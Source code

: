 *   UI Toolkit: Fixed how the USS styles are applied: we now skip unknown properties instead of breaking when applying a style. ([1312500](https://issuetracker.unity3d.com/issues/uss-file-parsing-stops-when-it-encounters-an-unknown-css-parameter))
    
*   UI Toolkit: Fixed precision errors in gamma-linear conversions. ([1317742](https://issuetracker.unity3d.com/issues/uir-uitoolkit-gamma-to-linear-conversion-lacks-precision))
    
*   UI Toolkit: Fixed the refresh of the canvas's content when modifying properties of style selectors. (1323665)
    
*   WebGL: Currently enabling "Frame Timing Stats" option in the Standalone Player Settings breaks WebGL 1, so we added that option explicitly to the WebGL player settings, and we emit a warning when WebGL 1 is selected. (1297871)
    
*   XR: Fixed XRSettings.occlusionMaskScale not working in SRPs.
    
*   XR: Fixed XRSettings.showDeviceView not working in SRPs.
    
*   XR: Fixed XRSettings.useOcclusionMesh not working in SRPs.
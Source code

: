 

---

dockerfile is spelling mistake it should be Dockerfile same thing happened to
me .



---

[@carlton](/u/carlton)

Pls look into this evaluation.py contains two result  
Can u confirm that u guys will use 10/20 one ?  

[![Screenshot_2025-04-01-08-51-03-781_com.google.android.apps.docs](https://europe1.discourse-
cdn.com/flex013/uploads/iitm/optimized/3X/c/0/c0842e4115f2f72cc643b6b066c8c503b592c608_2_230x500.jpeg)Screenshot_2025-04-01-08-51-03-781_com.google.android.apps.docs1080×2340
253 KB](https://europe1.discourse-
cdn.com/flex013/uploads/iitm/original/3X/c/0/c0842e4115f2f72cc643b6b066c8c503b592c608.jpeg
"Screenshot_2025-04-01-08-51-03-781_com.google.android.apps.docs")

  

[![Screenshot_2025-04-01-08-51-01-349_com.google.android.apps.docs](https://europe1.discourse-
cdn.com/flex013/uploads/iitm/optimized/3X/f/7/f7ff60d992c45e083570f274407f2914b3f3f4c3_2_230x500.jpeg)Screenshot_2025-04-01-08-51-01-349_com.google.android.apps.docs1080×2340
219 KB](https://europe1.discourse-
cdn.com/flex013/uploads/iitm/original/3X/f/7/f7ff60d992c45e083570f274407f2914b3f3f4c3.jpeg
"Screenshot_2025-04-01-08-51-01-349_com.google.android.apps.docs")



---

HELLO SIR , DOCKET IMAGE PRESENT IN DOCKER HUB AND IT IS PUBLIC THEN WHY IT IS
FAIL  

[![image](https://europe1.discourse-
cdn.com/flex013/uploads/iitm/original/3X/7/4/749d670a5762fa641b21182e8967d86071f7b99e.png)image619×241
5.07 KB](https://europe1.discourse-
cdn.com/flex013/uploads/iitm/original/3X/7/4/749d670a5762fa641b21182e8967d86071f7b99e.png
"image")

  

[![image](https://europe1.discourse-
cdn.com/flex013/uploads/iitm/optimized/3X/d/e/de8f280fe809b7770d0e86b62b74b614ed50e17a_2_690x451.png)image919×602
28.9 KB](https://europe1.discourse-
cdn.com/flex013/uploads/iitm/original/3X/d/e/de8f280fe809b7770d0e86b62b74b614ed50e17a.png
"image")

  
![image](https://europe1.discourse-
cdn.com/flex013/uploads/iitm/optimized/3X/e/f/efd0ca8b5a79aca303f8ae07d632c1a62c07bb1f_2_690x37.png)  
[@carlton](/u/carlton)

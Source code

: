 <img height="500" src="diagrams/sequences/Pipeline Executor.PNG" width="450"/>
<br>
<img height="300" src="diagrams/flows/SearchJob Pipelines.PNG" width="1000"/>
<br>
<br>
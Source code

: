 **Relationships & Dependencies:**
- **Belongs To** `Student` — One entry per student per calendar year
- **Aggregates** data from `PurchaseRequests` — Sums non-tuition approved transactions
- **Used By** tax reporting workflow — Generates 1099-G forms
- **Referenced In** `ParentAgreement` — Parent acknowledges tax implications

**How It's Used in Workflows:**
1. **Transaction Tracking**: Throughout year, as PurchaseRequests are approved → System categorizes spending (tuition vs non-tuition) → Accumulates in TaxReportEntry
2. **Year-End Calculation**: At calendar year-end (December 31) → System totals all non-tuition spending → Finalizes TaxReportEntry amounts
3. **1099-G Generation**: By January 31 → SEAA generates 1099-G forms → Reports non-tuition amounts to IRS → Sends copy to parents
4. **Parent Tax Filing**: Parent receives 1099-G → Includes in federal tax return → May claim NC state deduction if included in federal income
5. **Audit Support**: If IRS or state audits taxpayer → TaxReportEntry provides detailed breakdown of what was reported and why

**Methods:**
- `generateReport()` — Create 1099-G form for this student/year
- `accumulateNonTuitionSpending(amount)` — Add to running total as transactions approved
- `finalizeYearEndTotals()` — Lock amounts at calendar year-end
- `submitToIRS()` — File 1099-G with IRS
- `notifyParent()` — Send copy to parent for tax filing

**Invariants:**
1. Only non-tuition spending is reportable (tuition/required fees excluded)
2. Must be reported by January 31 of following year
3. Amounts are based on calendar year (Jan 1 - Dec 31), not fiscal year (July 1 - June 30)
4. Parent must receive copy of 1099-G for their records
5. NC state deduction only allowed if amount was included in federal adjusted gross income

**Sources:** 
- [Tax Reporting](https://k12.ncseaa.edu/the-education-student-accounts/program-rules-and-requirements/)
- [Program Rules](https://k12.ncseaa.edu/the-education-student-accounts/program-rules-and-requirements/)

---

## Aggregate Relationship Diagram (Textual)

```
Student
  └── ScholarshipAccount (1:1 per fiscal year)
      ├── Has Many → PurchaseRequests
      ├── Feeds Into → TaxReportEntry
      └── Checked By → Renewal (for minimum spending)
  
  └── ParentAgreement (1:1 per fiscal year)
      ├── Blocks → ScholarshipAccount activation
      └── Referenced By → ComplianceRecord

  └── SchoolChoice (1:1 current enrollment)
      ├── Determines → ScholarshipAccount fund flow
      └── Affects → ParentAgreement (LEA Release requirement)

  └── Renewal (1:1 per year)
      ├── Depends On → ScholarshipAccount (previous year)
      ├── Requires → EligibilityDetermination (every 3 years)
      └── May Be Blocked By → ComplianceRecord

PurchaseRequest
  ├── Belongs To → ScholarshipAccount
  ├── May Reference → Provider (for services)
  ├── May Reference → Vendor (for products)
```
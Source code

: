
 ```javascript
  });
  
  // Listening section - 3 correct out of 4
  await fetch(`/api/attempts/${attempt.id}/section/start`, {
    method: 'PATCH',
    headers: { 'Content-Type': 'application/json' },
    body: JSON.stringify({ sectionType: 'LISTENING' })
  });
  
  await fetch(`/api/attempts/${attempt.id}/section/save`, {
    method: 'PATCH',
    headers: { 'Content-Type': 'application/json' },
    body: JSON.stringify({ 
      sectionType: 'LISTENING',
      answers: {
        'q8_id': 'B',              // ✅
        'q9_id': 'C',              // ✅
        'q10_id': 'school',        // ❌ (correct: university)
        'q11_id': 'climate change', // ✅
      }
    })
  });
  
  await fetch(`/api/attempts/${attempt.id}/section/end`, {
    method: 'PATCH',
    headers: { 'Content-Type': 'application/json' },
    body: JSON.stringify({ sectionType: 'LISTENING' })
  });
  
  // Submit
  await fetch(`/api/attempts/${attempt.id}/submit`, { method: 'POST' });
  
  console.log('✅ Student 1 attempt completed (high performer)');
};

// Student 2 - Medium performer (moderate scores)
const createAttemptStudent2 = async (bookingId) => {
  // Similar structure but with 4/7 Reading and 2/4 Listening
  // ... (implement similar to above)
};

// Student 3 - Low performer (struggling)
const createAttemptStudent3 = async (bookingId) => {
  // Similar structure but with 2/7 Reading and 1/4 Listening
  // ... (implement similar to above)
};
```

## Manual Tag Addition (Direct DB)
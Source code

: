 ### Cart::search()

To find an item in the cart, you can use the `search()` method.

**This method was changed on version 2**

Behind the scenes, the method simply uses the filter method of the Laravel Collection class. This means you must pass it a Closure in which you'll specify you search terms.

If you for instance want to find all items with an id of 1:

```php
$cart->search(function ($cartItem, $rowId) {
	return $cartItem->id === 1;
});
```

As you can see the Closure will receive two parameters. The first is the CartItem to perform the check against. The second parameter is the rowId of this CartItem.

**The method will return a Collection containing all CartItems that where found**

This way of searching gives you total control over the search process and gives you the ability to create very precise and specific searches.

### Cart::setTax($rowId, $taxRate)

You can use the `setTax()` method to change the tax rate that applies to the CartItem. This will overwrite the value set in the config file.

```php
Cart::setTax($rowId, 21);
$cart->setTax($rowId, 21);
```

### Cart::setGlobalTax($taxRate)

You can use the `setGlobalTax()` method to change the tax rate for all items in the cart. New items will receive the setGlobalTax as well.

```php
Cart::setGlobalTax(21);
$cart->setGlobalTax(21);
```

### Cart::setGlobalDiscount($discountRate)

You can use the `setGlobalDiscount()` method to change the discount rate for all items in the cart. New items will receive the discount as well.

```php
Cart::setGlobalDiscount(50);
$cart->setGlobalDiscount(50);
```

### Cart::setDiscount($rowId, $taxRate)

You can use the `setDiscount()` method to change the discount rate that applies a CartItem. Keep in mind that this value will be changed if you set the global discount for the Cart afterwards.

__Task to complete__
Give the exact lines, and only those, from the line containing "- **Referenced In**" through the line containing "for this student/year" in the entries above.

__Reply__
- **Referenced In** `ParentAgreement` — Parent acknowledges tax implications

**How It's Used in Workflows:**
1. **Transaction Tracking**: Throughout year, as PurchaseRequests are approved → System categorizes spending (tuition vs non-tuition) → Accumulates in TaxReportEntry
2. **Year-End Calculation**: At calendar year-end (December 31) → System totals all non-tuition spending → Finalizes TaxReportEntry amounts
3. **1099-G Generation**: By January 31 → SEAA generates 1099-G forms → Reports non-tuition amounts to IRS → Sends copy to parents
4. **Parent Tax Filing**: Parent receives 1099-G → Includes in federal tax return → May claim NC state deduction if included in federal income
5. **Audit Support**: If IRS or state audits taxpayer → TaxReportEntry provides detailed breakdown of what was reported and why

**Methods:**
- `generateReport()` — Create 1099-G form for this student/year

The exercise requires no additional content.